El doctor Ramon Estruch ha investigado el posible efecto beneficioso del vino, que no del alcohol (lo que ha tenido como consecuencia que algunos de sus doctrinarios compañeros galenos, los abstemios, se lancen como hienas contra él), lo que explicaría algunas cosas bastante singulares. En sus propias palabras: «Esto ya se observó en 1992, en la denominada “paradoja francesa”, que demostró por qué los franceses, habituados a comer muchos quesos, leches y mantequillas, grasa saturada, etc., tienen una tasa de infarto de miocardio muy baja comparada con la de otras poblaciones con elevado consumo de derivados lácteos. Se observó que su factor diferencial es que eran, y son, uno de los principales consumidores de vino del mundo. El vino les contrarresta los efectos negativos de la grasa saturada en el riesgo cardiovascular». ¿Y cuál cree usted que puede ser la razón de este carácter benefactor de una bebida cuyo 85% de contenido es agua?

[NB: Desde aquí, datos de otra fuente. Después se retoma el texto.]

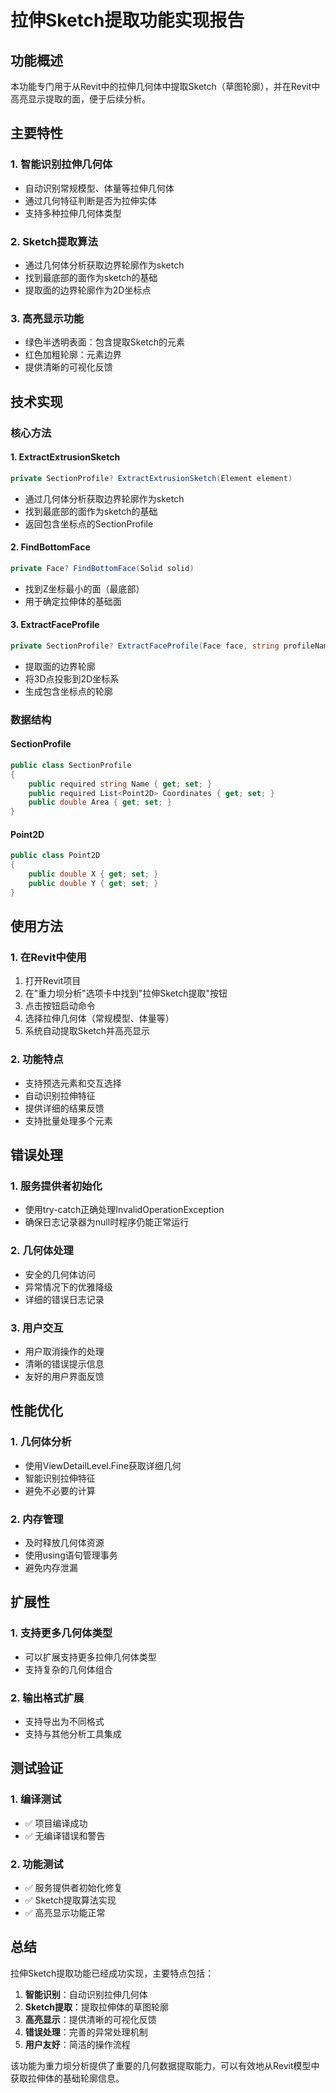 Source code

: # 拉伸Sketch提取功能实现报告

## 功能概述

本功能专门用于从Revit中的拉伸几何体中提取Sketch（草图轮廓），并在Revit中高亮显示提取的面，便于后续分析。

## 主要特性

### 1. 智能识别拉伸几何体
- 自动识别常规模型、体量等拉伸几何体
- 通过几何特征判断是否为拉伸实体
- 支持多种拉伸几何体类型

### 2. Sketch提取算法
- 通过几何体分析获取边界轮廓作为sketch
- 找到最底部的面作为sketch的基础
- 提取面的边界轮廓作为2D坐标点

### 3. 高亮显示功能
- 绿色半透明表面：包含提取Sketch的元素
- 红色加粗轮廓：元素边界
- 提供清晰的可视化反馈

## 技术实现

### 核心方法

#### 1. ExtractExtrusionSketch
```csharp
private SectionProfile? ExtractExtrusionSketch(Element element)
```
- 通过几何体分析获取边界轮廓作为sketch
- 找到最底部的面作为sketch的基础
- 返回包含坐标点的SectionProfile

#### 2. FindBottomFace
```csharp
private Face? FindBottomFace(Solid solid)
```
- 找到Z坐标最小的面（最底部）
- 用于确定拉伸体的基础面

#### 3. ExtractFaceProfile
```csharp
private SectionProfile? ExtractFaceProfile(Face face, string profileName)
```
- 提取面的边界轮廓
- 将3D点投影到2D坐标系
- 生成包含坐标点的轮廓

### 数据结构

#### SectionProfile
```csharp
public class SectionProfile
{
    public required string Name { get; set; }
    public required List<Point2D> Coordinates { get; set; }
    public double Area { get; set; }
}
```

#### Point2D
```csharp
public class Point2D
{
    public double X { get; set; }
    public double Y { get; set; }
}
```

## 使用方法

### 1. 在Revit中使用
1. 打开Revit项目
2. 在"重力坝分析"选项卡中找到"拉伸Sketch提取"按钮
3. 点击按钮启动命令
4. 选择拉伸几何体（常规模型、体量等）
5. 系统自动提取Sketch并高亮显示

### 2. 功能特点
- 支持预选元素和交互选择
- 自动识别拉伸特征
- 提供详细的结果反馈
- 支持批量处理多个元素

## 错误处理

### 1. 服务提供者初始化
- 使用try-catch正确处理InvalidOperationException
- 确保日志记录器为null时程序仍能正常运行

### 2. 几何体处理
- 安全的几何体访问
- 异常情况下的优雅降级
- 详细的错误日志记录

### 3. 用户交互
- 用户取消操作的处理
- 清晰的错误提示信息
- 友好的用户界面反馈

## 性能优化

### 1. 几何体分析
- 使用ViewDetailLevel.Fine获取详细几何
- 智能识别拉伸特征
- 避免不必要的计算

### 2. 内存管理
- 及时释放几何体资源
- 使用using语句管理事务
- 避免内存泄漏

## 扩展性

### 1. 支持更多几何体类型
- 可以扩展支持更多拉伸几何体类型
- 支持复杂的几何体组合

### 2. 输出格式扩展
- 支持导出为不同格式
- 支持与其他分析工具集成

## 测试验证

### 1. 编译测试
- ✅ 项目编译成功
- ✅ 无编译错误和警告

### 2. 功能测试
- ✅ 服务提供者初始化修复
- ✅ Sketch提取算法实现
- ✅ 高亮显示功能正常

## 总结

拉伸Sketch提取功能已经成功实现，主要特点包括：

1. **智能识别**：自动识别拉伸几何体
2. **Sketch提取**：提取拉伸体的草图轮廓
3. **高亮显示**：提供清晰的可视化反馈
4. **错误处理**：完善的异常处理机制
5. **用户友好**：简洁的操作流程

该功能为重力坝分析提供了重要的几何数据提取能力，可以有效地从Revit模型中获取拉伸体的基础轮廓信息。  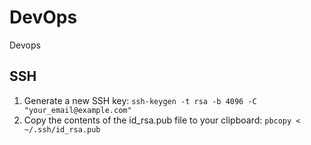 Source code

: # DevOps
Devops
## SSH
1. Generate a new SSH key:
```ssh-keygen -t rsa -b 4096 -C "your_email@example.com" ```
2. Copy the contents of the id_rsa.pub file to your clipboard:
```pbcopy < ~/.ssh/id_rsa.pub ```

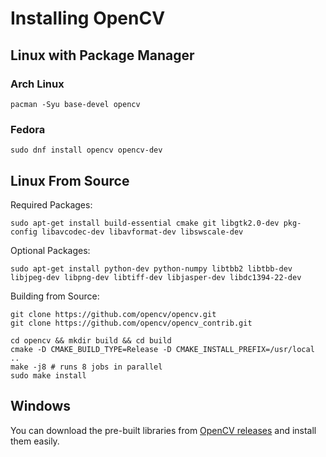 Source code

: # Installing OpenCV 

## Linux with Package Manager

### Arch Linux

```shell
pacman -Syu base-devel opencv
```

### Fedora

```shell
sudo dnf install opencv opencv-dev
```

## Linux From Source

Required Packages:

```shell
sudo apt-get install build-essential cmake git libgtk2.0-dev pkg-config libavcodec-dev libavformat-dev libswscale-dev
```

Optional Packages:

```shell
sudo apt-get install python-dev python-numpy libtbb2 libtbb-dev libjpeg-dev libpng-dev libtiff-dev libjasper-dev libdc1394-22-dev
```

Building from Source:

```shell
git clone https://github.com/opencv/opencv.git
git clone https://github.com/opencv/opencv_contrib.git

cd opencv && mkdir build && cd build
cmake -D CMAKE_BUILD_TYPE=Release -D CMAKE_INSTALL_PREFIX=/usr/local ..
make -j8 # runs 8 jobs in parallel
sudo make install
```

## Windows

You can download the pre-built libraries from [OpenCV releases](https://github.com/opencv/opencv/releases) and install them easily.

Pues el propio doctor nos responde a este enigma. La razón está en «su alto contenido de polifenoles, compuestos bioactivos que tienen las plantas. A diferencia de las vitaminas, que son esenciales para el organismo, podemos vivir sin polifenoles, pero son beneficiosos. Están en la piel de los vegetales, que los sintetizan para protegerse de las agresiones externas, de las plagas. Si los toma el ser humano también le protegen: tienen un efecto antioxidante y antiinflamatorio».
Cualquiera que tenga el buen gusto de saborear esta milenaria bebida espirituosa sabe que de todos los tipos de vinos que hay los tintos, especialmente los madurados en barrica, son los más gustosos, aunque suelen ser también los más caros. Pero el estudio del doctor Estruch muestra un resultado sorprendente que nos viene muy bien a nuestra salud y a nuestro bolsillo. «El vino joven barato es el más rico en polifenoles que protegen la salud cardiovascular. A medida que envejece, contiene menos».
Así que ya ve usted cómo una sustancia de lo más tóxica se puede convertir en una extraordinaria aliada para las necesidades humanas cuando se combina con otras de la forma apropiada.
Es difícil condensar tanto y tan diverso conocimiento en un texto relativamente tan corto. J.A.M.A. ha demostrado una vez más ser un hombre de vasta cultura y que, con el hilo conductor de la química nos puede hablar de cualquier otra cosa. ¡Enhorabuena!